§ **Assignment**
The answer is every line of the records that holds the word "thead", copied in full.
———
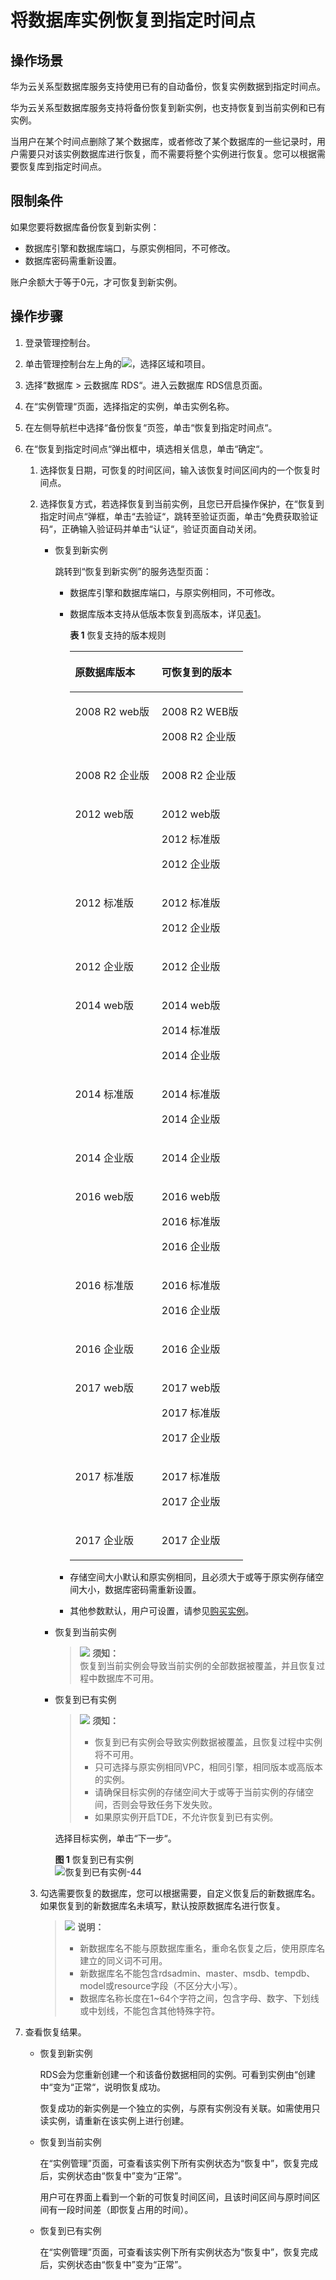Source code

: # 将数据库实例恢复到指定时间点<a name="zh-cn_topic_sqlserver_0053089726"></a>

## 操作场景<a name="section3037032812838"></a>

华为云关系型数据库服务支持使用已有的自动备份，恢复实例数据到指定时间点。

华为云关系型数据库服务支持将备份恢复到新实例，也支持恢复到当前实例和已有实例。

当用户在某个时间点删除了某个数据库，或者修改了某个数据库的一些记录时，用户需要只对该实例数据库进行恢复，而不需要将整个实例进行恢复。您可以根据需要恢复库到指定时间点。

## 限制条件<a name="section10943038114813"></a>

如果您要将数据库备份恢复到新实例：

-   数据库引擎和数据库端口，与原实例相同，不可修改。
-   数据库密码需重新设置。

账户余额大于等于0元，才可恢复到新实例。

## 操作步骤<a name="section116671682181"></a>

1.  登录管理控制台。
2.  单击管理控制台左上角的![](figures/Region灰色图标.png)，选择区域和项目。
3.  选择“数据库  \>  云数据库 RDS“。进入云数据库 RDS信息页面。
4.  在“实例管理“页面，选择指定的实例，单击实例名称。
5.  在左侧导航栏中选择“备份恢复“页签，单击“恢复到指定时间点“。
6.  在“恢复到指定时间点“弹出框中，填选相关信息，单击“确定“。
    1.  选择恢复日期，可恢复的时间区间，输入该恢复时间区间内的一个恢复时间点。
    2.  选择恢复方式，若选择恢复到当前实例，且您已开启操作保护，在“恢复到指定时间点“弹框，单击“去验证“，跳转至验证页面，单击“免费获取验证码“，正确输入验证码并单击“认证“，验证页面自动关闭。
        -   恢复到新实例

            跳转到“恢复到新实例”的服务选型页面：

            -   数据库引擎和数据库端口，与原实例相同，不可修改。
            -   数据库版本支持从低版本恢复到高版本，详见[表1](#table543751181314)。

                **表 1**  恢复支持的版本规则

                <a name="table543751181314"></a>
                <table><thead align="left"><tr id="row54615118137"><th class="cellrowborder" valign="top" width="50%" id="mcps1.2.3.1.1"><p id="p1848105111137"><a name="p1848105111137"></a><a name="p1848105111137"></a>原数据库版本</p>
                </th>
                <th class="cellrowborder" valign="top" width="50%" id="mcps1.2.3.1.2"><p id="p650175112134"><a name="p650175112134"></a><a name="p650175112134"></a>可恢复到的版本</p>
                </th>
                </tr>
                </thead>
                <tbody><tr id="row352651141320"><td class="cellrowborder" valign="top" width="50%" headers="mcps1.2.3.1.1 "><p id="p125325111319"><a name="p125325111319"></a><a name="p125325111319"></a>2008 R2 web版</p>
                </td>
                <td class="cellrowborder" valign="top" width="50%" headers="mcps1.2.3.1.2 "><p id="p1154451191317"><a name="p1154451191317"></a><a name="p1154451191317"></a>2008 R2 WEB版</p>
                <p id="p1556165110134"><a name="p1556165110134"></a><a name="p1556165110134"></a>2008 R2 企业版 </p>
                </td>
                </tr>
                <tr id="row1366551101310"><td class="cellrowborder" valign="top" width="50%" headers="mcps1.2.3.1.1 "><p id="p36765115132"><a name="p36765115132"></a><a name="p36765115132"></a>2008 R2 企业版</p>
                </td>
                <td class="cellrowborder" valign="top" width="50%" headers="mcps1.2.3.1.2 "><p id="p1970135171315"><a name="p1970135171315"></a><a name="p1970135171315"></a>2008 R2 企业版 </p>
                </td>
                </tr>
                <tr id="row675145131315"><td class="cellrowborder" valign="top" width="50%" headers="mcps1.2.3.1.1 "><p id="p14761516137"><a name="p14761516137"></a><a name="p14761516137"></a>2012 web版</p>
                </td>
                <td class="cellrowborder" valign="top" width="50%" headers="mcps1.2.3.1.2 "><p id="p157745118133"><a name="p157745118133"></a><a name="p157745118133"></a>2012 web版</p>
                <p id="p127845121311"><a name="p127845121311"></a><a name="p127845121311"></a>2012 标准版</p>
                <p id="p1079155141313"><a name="p1079155141313"></a><a name="p1079155141313"></a>2012 企业版</p>
                </td>
                </tr>
                <tr id="row880125121314"><td class="cellrowborder" valign="top" width="50%" headers="mcps1.2.3.1.1 "><p id="p2821251151315"><a name="p2821251151315"></a><a name="p2821251151315"></a>2012 标准版</p>
                </td>
                <td class="cellrowborder" valign="top" width="50%" headers="mcps1.2.3.1.2 "><p id="p17838517133"><a name="p17838517133"></a><a name="p17838517133"></a>2012 标准版</p>
                <p id="p483251171317"><a name="p483251171317"></a><a name="p483251171317"></a>2012 企业版</p>
                </td>
                </tr>
                <tr id="row58445118131"><td class="cellrowborder" valign="top" width="50%" headers="mcps1.2.3.1.1 "><p id="p128635181312"><a name="p128635181312"></a><a name="p128635181312"></a>2012 企业版</p>
                </td>
                <td class="cellrowborder" valign="top" width="50%" headers="mcps1.2.3.1.2 "><p id="p1287155110135"><a name="p1287155110135"></a><a name="p1287155110135"></a>2012 企业版</p>
                </td>
                </tr>
                <tr id="row18871051151319"><td class="cellrowborder" valign="top" width="50%" headers="mcps1.2.3.1.1 "><p id="p148811514135"><a name="p148811514135"></a><a name="p148811514135"></a>2014 web版</p>
                </td>
                <td class="cellrowborder" valign="top" width="50%" headers="mcps1.2.3.1.2 "><p id="p19015171313"><a name="p19015171313"></a><a name="p19015171313"></a>2014 web版</p>
                <p id="p139005171317"><a name="p139005171317"></a><a name="p139005171317"></a>2014 标准版 </p>
                <p id="p1292551181311"><a name="p1292551181311"></a><a name="p1292551181311"></a>2014 企业版 </p>
                </td>
                </tr>
                <tr id="row199419511130"><td class="cellrowborder" valign="top" width="50%" headers="mcps1.2.3.1.1 "><p id="p596651161318"><a name="p596651161318"></a><a name="p596651161318"></a>2014 标准版</p>
                </td>
                <td class="cellrowborder" valign="top" width="50%" headers="mcps1.2.3.1.2 "><p id="p8996515136"><a name="p8996515136"></a><a name="p8996515136"></a>2014 标准版 </p>
                <p id="p410165151318"><a name="p410165151318"></a><a name="p410165151318"></a>2014 企业版 </p>
                </td>
                </tr>
                <tr id="row1210325113130"><td class="cellrowborder" valign="top" width="50%" headers="mcps1.2.3.1.1 "><p id="p11040519135"><a name="p11040519135"></a><a name="p11040519135"></a>2014 企业版</p>
                </td>
                <td class="cellrowborder" valign="top" width="50%" headers="mcps1.2.3.1.2 "><p id="p1710775151317"><a name="p1710775151317"></a><a name="p1710775151317"></a>2014 企业版 </p>
                </td>
                </tr>
                <tr id="row810912517138"><td class="cellrowborder" valign="top" width="50%" headers="mcps1.2.3.1.1 "><p id="p4111135115130"><a name="p4111135115130"></a><a name="p4111135115130"></a>2016 web版</p>
                </td>
                <td class="cellrowborder" valign="top" width="50%" headers="mcps1.2.3.1.2 "><p id="p9112351151318"><a name="p9112351151318"></a><a name="p9112351151318"></a>2016 web版</p>
                <p id="p15113751141311"><a name="p15113751141311"></a><a name="p15113751141311"></a>2016 标准版 </p>
                <p id="p19115135116138"><a name="p19115135116138"></a><a name="p19115135116138"></a>2016 企业版 </p>
                </td>
                </tr>
                <tr id="row011715510139"><td class="cellrowborder" valign="top" width="50%" headers="mcps1.2.3.1.1 "><p id="p131184519136"><a name="p131184519136"></a><a name="p131184519136"></a>2016 标准版</p>
                </td>
                <td class="cellrowborder" valign="top" width="50%" headers="mcps1.2.3.1.2 "><p id="p612025161310"><a name="p612025161310"></a><a name="p612025161310"></a>2016 标准版</p>
                <p id="p171221651121311"><a name="p171221651121311"></a><a name="p171221651121311"></a>2016 企业版 </p>
                </td>
                </tr>
                <tr id="row9124651171315"><td class="cellrowborder" valign="top" width="50%" headers="mcps1.2.3.1.1 "><p id="p312511518134"><a name="p312511518134"></a><a name="p312511518134"></a>2016 企业版</p>
                </td>
                <td class="cellrowborder" valign="top" width="50%" headers="mcps1.2.3.1.2 "><p id="p512815518130"><a name="p512815518130"></a><a name="p512815518130"></a>2016 企业版 </p>
                </td>
                </tr>
                <tr id="row388919283334"><td class="cellrowborder" valign="top" width="50%" headers="mcps1.2.3.1.1 "><p id="p18889162813310"><a name="p18889162813310"></a><a name="p18889162813310"></a>2017 web版</p>
                </td>
                <td class="cellrowborder" valign="top" width="50%" headers="mcps1.2.3.1.2 "><p id="p68891228163319"><a name="p68891228163319"></a><a name="p68891228163319"></a>2017 web版</p>
                <p id="p155693913812"><a name="p155693913812"></a><a name="p155693913812"></a>2017 标准版</p>
                <p id="p11353194711387"><a name="p11353194711387"></a><a name="p11353194711387"></a>2017 企业版</p>
                </td>
                </tr>
                <tr id="row18162152643320"><td class="cellrowborder" valign="top" width="50%" headers="mcps1.2.3.1.1 "><p id="p1216222683311"><a name="p1216222683311"></a><a name="p1216222683311"></a>2017 标准版</p>
                </td>
                <td class="cellrowborder" valign="top" width="50%" headers="mcps1.2.3.1.2 "><p id="p46001805399"><a name="p46001805399"></a><a name="p46001805399"></a>2017 标准版</p>
                <p id="p8600120143917"><a name="p8600120143917"></a><a name="p8600120143917"></a>2017 企业版</p>
                </td>
                </tr>
                <tr id="row19130165121313"><td class="cellrowborder" valign="top" width="50%" headers="mcps1.2.3.1.1 "><p id="p1413110517130"><a name="p1413110517130"></a><a name="p1413110517130"></a>2017 企业版</p>
                </td>
                <td class="cellrowborder" valign="top" width="50%" headers="mcps1.2.3.1.2 "><p id="p11132205118132"><a name="p11132205118132"></a><a name="p11132205118132"></a>2017 企业版</p>
                </td>
                </tr>
                </tbody>
                </table>

            -   存储空间大小默认和原实例相同，且必须大于或等于原实例存储空间大小，数据库密码需重新设置。
            -   其他参数默认，用户可设置，请参见[购买实例](https://support.huaweicloud.com/qs-rds/zh-cn_topic_0053089697.html)。

        -   恢复到当前实例

            >![](public_sys-resources/icon-notice.gif) **须知：**   
            >恢复到当前实例会导致当前实例的全部数据被覆盖，并且恢复过程中数据库不可用。  

        -   恢复到已有实例

            >![](public_sys-resources/icon-notice.gif) **须知：**   
            >-   恢复到已有实例会导致实例数据被覆盖，且恢复过程中实例将不可用。  
            >-   只可选择与原实例相同VPC，相同引擎，相同版本或高版本的实例。  
            >-   请确保目标实例的存储空间大于或等于当前实例的存储空间，否则会导致任务下发失败。  
            >-   如果原实例开启TDE，不允许恢复到已有实例。  

            选择目标实例，单击“下一步“。

            **图 1**  恢复到已有实例<a name="fig123128437496"></a>  
            ![](figures/恢复到已有实例-44.png "恢复到已有实例-44")

    3.  勾选需要恢复的数据库，您可以根据需要，自定义恢复后的新数据库名。如果恢复到的新数据库名未填写，默认按原数据库名进行恢复。

        >![](public_sys-resources/icon-note.gif) **说明：**   
        >-   新数据库名不能与原数据库重名，重命名恢复之后，使用原库名建立的同义词不可用。  
        >-   新数据库名不能包含rdsadmin、master、msdb、tempdb、model或resource字段（不区分大小写）。  
        >-   数据库名称长度在1\~64个字符之间，包含字母、数字、下划线或中划线，不能包含其他特殊字符。  


7.  查看恢复结果。
    -   恢复到新实例

        RDS会为您重新创建一个和该备份数据相同的实例。可看到实例由“创建中“变为“正常“，说明恢复成功。

        恢复成功的新实例是一个独立的实例，与原有实例没有关联。如需使用只读实例，请重新在该实例上进行创建。

    -   恢复到当前实例

        在“实例管理”页面，可查看该实例下所有实例状态为“恢复中”，恢复完成后，实例状态由“恢复中”变为“正常”。

        用户可在界面上看到一个新的可恢复时间区间，且该时间区间与原时间区间有一段时间差（即恢复占用的时间）。

    -   恢复到已有实例

        在“实例管理”页面，可查看该实例下所有实例状态为“恢复中”，恢复完成后，实例状态由“恢复中”变为“正常”。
———
§ **Exercise solution**
                <table><thead align="left"><tr id="row54615118137"><th class="cellrowborder" valign="top" width="50%" id="mcps1.2.3.1.1"><p id="p1848105111137"><a name="p1848105111137"></a><a name="p1848105111137"></a>原数据库版本</p>
                </thead>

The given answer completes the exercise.